Nigeria’s economy contracted in the third quarter as businesses struggled to access foreign exchange and rebels continued to bomb oil pipelines in the restive south, official data showed Monday.

“The nation’s gross domestic product (GDP) contracted by -2.24% year-on-year,” the country’s National Bureau of Statistics said in a report.

The Nigerian economy is reeling and bruised following the crash in global oil prices from over $100 a barrel in 2014 to around half that today.

A contraction appeared inevitable when militants renewed attacks on the country’s oil infrastructure, strangling production that accounts for around 70 per cent of government revenue and the bulk of Nigeria’s export earnings.

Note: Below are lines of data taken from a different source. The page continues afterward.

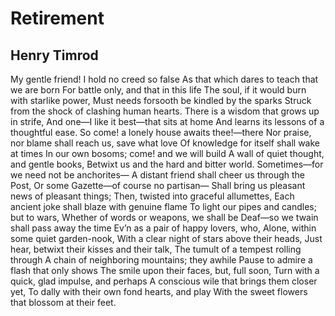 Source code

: # Retirement
## Henry Timrod
My gentle friend! I hold no creed so false
As that which dares to teach that we are born
For battle only, and that in this life
The soul, if it would burn with starlike power,
Must needs forsooth be kindled by the sparks
Struck from the shock of clashing human hearts.
There is a wisdom that grows up in strife,
And one—I like it best—that sits at home
And learns its lessons of a thoughtful ease.
So come! a lonely house awaits thee!—there
Nor praise, nor blame shall reach us, save what love
Of knowledge for itself shall wake at times
In our own bosoms; come! and we will build
A wall of quiet thought, and gentle books,
Betwixt us and the hard and bitter world.
Sometimes—for we need not be anchorites—
A distant friend shall cheer us through the Post,
Or some Gazette—of course no partisan—
Shall bring us pleasant news of pleasant things;
Then, twisted into graceful allumettes,
Each ancient joke shall blaze with genuine flame
To light our pipes and candles; but to wars,
Whether of words or weapons, we shall be
Deaf—so we twain shall pass away the time
Ev’n as a pair of happy lovers, who,
Alone, within some quiet garden-nook,
With a clear night of stars above their heads,
Just hear, betwixt their kisses and their talk,
The tumult of a tempest rolling through
A chain of neighboring mountains; they awhile
Pause to admire a flash that only shows
The smile upon their faces, but, full soon,
Turn with a quick, glad impulse, and perhaps
A conscious wile that brings them closer yet,
To dally with their own fond hearts, and play
With the sweet flowers that blossom at their feet. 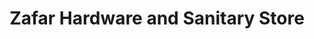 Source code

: ---
title: "Zafar Hardware and Sanitary Store"
url: /karachi/zafar-hardware-and-sanitary-store/
shop: Eisenwaren
--- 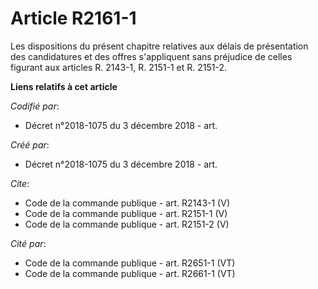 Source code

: # Article R2161-1

Les dispositions du présent chapitre relatives aux délais de présentation des candidatures et des offres s'appliquent sans
préjudice de celles figurant aux articles R. 2143-1, R. 2151-1 et R. 2151-2.

**Liens relatifs à cet article**

_Codifié par_:

  - Décret n°2018-1075 du 3 décembre 2018 - art.

_Créé par_:

  - Décret n°2018-1075 du 3 décembre 2018 - art.

_Cite_:

  - Code de la commande publique - art. R2143-1 (V)
  - Code de la commande publique - art. R2151-1 (V)
  - Code de la commande publique - art. R2151-2 (V)

_Cité par_:

  - Code de la commande publique - art. R2651-1 (VT)
  - Code de la commande publique - art. R2661-1 (VT)
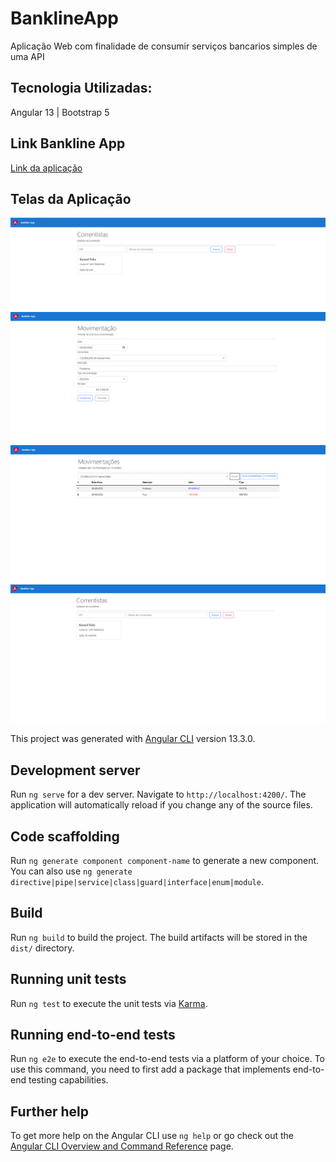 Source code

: # BanklineApp
Aplicação Web com finalidade de consumir serviços bancarios simples de uma API

## Tecnologia Utilizadas:
Angular 13 | Bootstrap 5 

## Link Bankline App
<a href="https://ken-bankline-app.herokuapp.com/">Link da aplicação</a>

## Telas da Aplicação
<img src="https://github.com/k3n3dfelix/bankline-app/blob/main/screens/correntistas.PNG"/>
<img src="https://github.com/k3n3dfelix/bankline-app/blob/main/screens/nova-movimentacao.PNG"/>
<img src="https://github.com/k3n3dfelix/bankline-app/blob/main/screens/movimentacoes.PNG"/>
<img src="https://github.com/k3n3dfelix/bankline-app/blob/main/screens/correntistas_atu.PNG"/>

This project was generated with [Angular CLI](https://github.com/angular/angular-cli) version 13.3.0.

## Development server

Run `ng serve` for a dev server. Navigate to `http://localhost:4200/`. The application will automatically reload if you change any of the source files.

## Code scaffolding

Run `ng generate component component-name` to generate a new component. You can also use `ng generate directive|pipe|service|class|guard|interface|enum|module`.

## Build

Run `ng build` to build the project. The build artifacts will be stored in the `dist/` directory.

## Running unit tests

Run `ng test` to execute the unit tests via [Karma](https://karma-runner.github.io).

## Running end-to-end tests

Run `ng e2e` to execute the end-to-end tests via a platform of your choice. To use this command, you need to first add a package that implements end-to-end testing capabilities.

## Further help

To get more help on the Angular CLI use `ng help` or go check out the [Angular CLI Overview and Command Reference](https://angular.io/cli) page.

The relentless sabotage has put the Nigerian government under pressure as economists increasingly question whether President Muhammadu Buhari can pull the country out of recession.

“During the period under review, oil production averaged at 1.63 million barrels per day (bpd),” the statistics agency said.

That is a 22-percent drop from the same period last year, when Nigeria was producing 2.17 million bpd.

Manufacturing also took a big hit, shrinking by 2.9 percent in the wake of a devalued naira and currency controls that have curbed trade.

“This is partly due to the continued fall in the exchange rate, which makes imported inputs more expensive, thereby increasing business costs,” the statistics agency said.

“This is greatly a result of the continued fall in (the) naira to dollar rate which translates to much higher cost of business operations.”

In early 2016, Buhari had vowed not to “kill the naira” by letting it fall in value, in opposition to depreciations by fellow major oil exporters Angola and Russia.

His government tried to prop up the naira for months, but that drained foreign currency reserves and it eventually abandoned the currency peg in June.

A dollar shortage persists, with black market rates hovering around 440 naira to the dollar this month compared to the official bank rate of approximately 320 naira to the dollar.

The economic troubles look to last, with peace talks between the Nigerian government and oil rebels falling apart this month — the Niger Delta Avengers claimed they bombed three pipelines last week — and foreign investors steering clear until they see a more coherent currency policy.

The International Monetary Fund has forecast the West African nation’s gross domestic product will shrink by 1.7 percent this year, the first full-year contraction in more than two decades, according to Bloomberg News.